Work to be completed:
Which lines of the entries below run from the one holding "called out explicitly.<br></br>" to the one holding "No backup is", inclusive? Set down exactly those lines and no others.

[Dataset entries]
○ ○ ○ ○ ○

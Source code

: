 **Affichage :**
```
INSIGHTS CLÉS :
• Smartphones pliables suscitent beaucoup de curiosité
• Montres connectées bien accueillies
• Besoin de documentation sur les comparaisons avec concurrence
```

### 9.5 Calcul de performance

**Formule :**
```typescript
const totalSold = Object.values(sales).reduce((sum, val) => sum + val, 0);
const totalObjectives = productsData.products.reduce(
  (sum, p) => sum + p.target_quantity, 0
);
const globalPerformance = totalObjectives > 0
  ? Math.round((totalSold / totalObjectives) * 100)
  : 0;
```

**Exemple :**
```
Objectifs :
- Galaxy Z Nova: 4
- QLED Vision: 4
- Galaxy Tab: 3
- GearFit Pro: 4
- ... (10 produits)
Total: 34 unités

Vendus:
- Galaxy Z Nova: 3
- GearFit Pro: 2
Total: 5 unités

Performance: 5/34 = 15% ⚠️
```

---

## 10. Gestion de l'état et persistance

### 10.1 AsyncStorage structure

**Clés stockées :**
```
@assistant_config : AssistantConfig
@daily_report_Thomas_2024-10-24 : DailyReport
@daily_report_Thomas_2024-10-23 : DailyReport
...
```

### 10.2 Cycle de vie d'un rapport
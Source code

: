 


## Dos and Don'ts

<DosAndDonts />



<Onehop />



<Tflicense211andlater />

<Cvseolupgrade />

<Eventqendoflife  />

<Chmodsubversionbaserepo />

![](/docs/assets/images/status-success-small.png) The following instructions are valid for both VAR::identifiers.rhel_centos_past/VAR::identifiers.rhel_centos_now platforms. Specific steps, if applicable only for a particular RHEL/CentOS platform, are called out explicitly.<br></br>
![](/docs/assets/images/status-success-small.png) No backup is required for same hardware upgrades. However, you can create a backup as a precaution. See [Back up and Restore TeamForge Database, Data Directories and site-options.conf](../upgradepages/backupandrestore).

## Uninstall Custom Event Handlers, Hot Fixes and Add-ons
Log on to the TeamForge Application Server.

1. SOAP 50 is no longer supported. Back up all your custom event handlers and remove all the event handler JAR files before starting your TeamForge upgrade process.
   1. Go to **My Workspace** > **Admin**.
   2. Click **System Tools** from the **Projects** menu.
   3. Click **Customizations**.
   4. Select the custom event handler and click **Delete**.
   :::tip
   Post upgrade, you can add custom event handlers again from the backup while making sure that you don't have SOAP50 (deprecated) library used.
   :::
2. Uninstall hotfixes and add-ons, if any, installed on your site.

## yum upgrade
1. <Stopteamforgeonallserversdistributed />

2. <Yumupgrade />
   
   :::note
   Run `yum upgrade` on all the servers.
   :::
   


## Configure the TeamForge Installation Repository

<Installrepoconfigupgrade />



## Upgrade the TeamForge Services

○ ○ ○ ○ ○

Solution to this exercise:
![](/docs/assets/images/status-success-small.png) The following instructions are valid for both VAR::identifiers.rhel_centos_past/VAR::identifiers.rhel_centos_now platforms. Specific steps, if applicable only for a particular RHEL/CentOS platform, are called out explicitly.<br></br>
![](/docs/assets/images/status-success-small.png) No backup is required for same hardware upgrades. However, you can create a backup as a precaution. See [Back up and Restore TeamForge Database, Data Directories and site-options.conf](../upgradepages/backupandrestore).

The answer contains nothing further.